### Description of the task
Repeat the following data exactly, omitting pictures.

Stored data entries
□ □ □ □ □ □ □

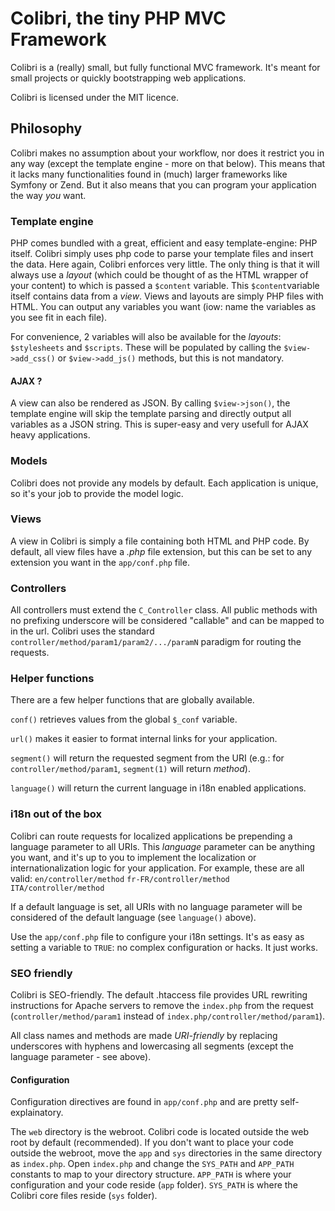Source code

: # Colibri, the tiny PHP MVC Framework

Colibri is a (really) small, but fully functional MVC framework. It's meant for small projects or quickly bootstrapping web applications.

Colibri is licensed under the MIT licence.


## Philosophy

Colibri makes no assumption about your workflow, nor does it restrict you in any way (except the template engine - more on that below). This means that it lacks many functionalities found in (much) larger frameworks like Symfony or Zend. But it also means that you can program your application the way *you* want.


### Template engine

PHP comes bundled with a great, efficient and easy template-engine: PHP itself. Colibri simply uses php code to parse your template files and insert the data. Here again, Colibri enforces very little. The only thing is that it will always use a *layout* (which could be thought of as the HTML wrapper of your content) to which is passed a `$content` variable. This `$content`variable itself contains data from a *view*. Views and layouts are simply PHP files with HTML. You can output any variables you want (iow: name the variables as you see fit in each file).

For convenience, 2 variables will also be available for the *layouts*: `$stylesheets` and `$scripts`. These will be populated by calling the `$view->add_css()` or `$view->add_js()` methods, but this is not mandatory.

#### AJAX ?

A view can also be rendered as JSON. By calling `$view->json()`, the template engine will skip the template parsing and directly output all variables as a JSON string. This is super-easy and very usefull for AJAX heavy applications.


### Models

Colibri does not provide any models by default. Each application is unique, so it's your job to provide the model logic.


### Views

A view in Colibri is simply a file containing both HTML and PHP code. By default, all view files have a *.php* file extension, but this can be set to any extension you want in the `app/conf.php` file.


### Controllers

All controllers must extend the `C_Controller` class. All public methods with no prefixing underscore will be considered "callable" and can be mapped to in the url. Colibri uses the standard `controller/method/param1/param2/.../paramN` paradigm for routing the requests.


### Helper functions

There are a few helper functions that are globally available.

`conf()` retrieves values from the global `$_conf` variable.

`url()` makes it easier to format internal links for your application.

`segment()` will return the requested segment from the URI (e.g.: for `controller/method/param1`, `segment(1)` will return *method*).

`language()` will return the current language in i18n enabled applications.


### i18n out of the box

Colibri can route requests for localized applications be prepending a language parameter to all URIs. This *language* parameter can be anything you want, and it's up to you to implement the localization or internationalization logic for your application. For example, these are all valid:
`en/controller/method`
`fr-FR/controller/method`
`ITA/controller/method`

If a default language is set, all URIs with no language parameter will be considered of the default language (see `language()` above).

Use the `app/conf.php` file to configure your i18n settings. It's as easy as setting a variable to `TRUE`: no complex configuration or hacks. It just works.


### SEO friendly

Colibri is SEO-friendly. The default .htaccess file provides URL rewriting instructions for Apache servers to remove the `index.php` from the request (`controller/method/param1` instead of `index.php/controller/method/param1`).

All class names and methods are made *URI-friendly* by replacing underscores with hyphens and lowercasing all segments (except the language parameter - see above).


#### Configuration

Configuration directives are found in `app/conf.php` and are pretty self-explainatory.

The `web` directory is the webroot. Colibri code is located outside the web root by default (recommended). If you don't want to place your code outside the webroot, move the `app` and `sys` directories in the same directory as `index.php`. Open `index.php` and change the `SYS_PATH` and `APP_PATH` constants to map to your directory structure. `APP_PATH` is where your configuration and your code reside (`app` folder). `SYS_PATH` is where the Colibri core files reside (`sys` folder). 
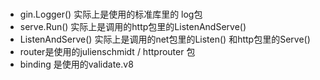 # 
* gin.Logger() 实际上是使用的标准库里的 log包
* serve.Run() 实际上是调用的http包里的ListenAndServe()
* ListenAndServe() 实际上是调用的net包里的Listen() 和http包里的Serve()
* router是使用的julienschmidt / httprouter 包
* binding 是使用的validate.v8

□ □ □ □ □ □ □

### Answer to this task
Source code

: # Colibri, the tiny PHP MVC Framework

Colibri is a (really) small, but fully functional MVC framework. It's meant for small projects or quickly bootstrapping web applications.

Colibri is licensed under the MIT licence.


## Philosophy

Colibri makes no assumption about your workflow, nor does it restrict you in any way (except the template engine - more on that below). This means that it lacks many functionalities found in (much) larger frameworks like Symfony or Zend. But it also means that you can program your application the way *you* want.


### Template engine

PHP comes bundled with a great, efficient and easy template-engine: PHP itself. Colibri simply uses php code to parse your template files and insert the data. Here again, Colibri enforces very little. The only thing is that it will always use a *layout* (which could be thought of as the HTML wrapper of your content) to which is passed a `$content` variable. This `$content`variable itself contains data from a *view*. Views and layouts are simply PHP files with HTML. You can output any variables you want (iow: name the variables as you see fit in each file).

For convenience, 2 variables will also be available for the *layouts*: `$stylesheets` and `$scripts`. These will be populated by calling the `$view->add_css()` or `$view->add_js()` methods, but this is not mandatory.

#### AJAX ?

A view can also be rendered as JSON. By calling `$view->json()`, the template engine will skip the template parsing and directly output all variables as a JSON string. This is super-easy and very usefull for AJAX heavy applications.


### Models

Colibri does not provide any models by default. Each application is unique, so it's your job to provide the model logic.


### Views

A view in Colibri is simply a file containing both HTML and PHP code. By default, all view files have a *.php* file extension, but this can be set to any extension you want in the `app/conf.php` file.


### Controllers

All controllers must extend the `C_Controller` class. All public methods with no prefixing underscore will be considered "callable" and can be mapped to in the url. Colibri uses the standard `controller/method/param1/param2/.../paramN` paradigm for routing the requests.


### Helper functions

There are a few helper functions that are globally available.

`conf()` retrieves values from the global `$_conf` variable.

`url()` makes it easier to format internal links for your application.

`segment()` will return the requested segment from the URI (e.g.: for `controller/method/param1`, `segment(1)` will return *method*).

`language()` will return the current language in i18n enabled applications.


### i18n out of the box

Colibri can route requests for localized applications be prepending a language parameter to all URIs. This *language* parameter can be anything you want, and it's up to you to implement the localization or internationalization logic for your application. For example, these are all valid:
`en/controller/method`
`fr-FR/controller/method`
`ITA/controller/method`

If a default language is set, all URIs with no language parameter will be considered of the default language (see `language()` above).

Use the `app/conf.php` file to configure your i18n settings. It's as easy as setting a variable to `TRUE`: no complex configuration or hacks. It just works.


### SEO friendly

Colibri is SEO-friendly. The default .htaccess file provides URL rewriting instructions for Apache servers to remove the `index.php` from the request (`controller/method/param1` instead of `index.php/controller/method/param1`).

All class names and methods are made *URI-friendly* by replacing underscores with hyphens and lowercasing all segments (except the language parameter - see above).


#### Configuration

Configuration directives are found in `app/conf.php` and are pretty self-explainatory.

The `web` directory is the webroot. Colibri code is located outside the web root by default (recommended). If you don't want to place your code outside the webroot, move the `app` and `sys` directories in the same directory as `index.php`. Open `index.php` and change the `SYS_PATH` and `APP_PATH` constants to map to your directory structure. `APP_PATH` is where your configuration and your code reside (`app` folder). `SYS_PATH` is where the Colibri core files reside (`sys` folder). 
 # 
* gin.Logger() 实际上是使用的标准库里的 log包
* serve.Run() 实际上是调用的http包里的ListenAndServe()
* ListenAndServe() 实际上是调用的net包里的Listen() 和http包里的Serve()
* router是使用的julienschmidt / httprouter 包
* binding 是使用的validate.v8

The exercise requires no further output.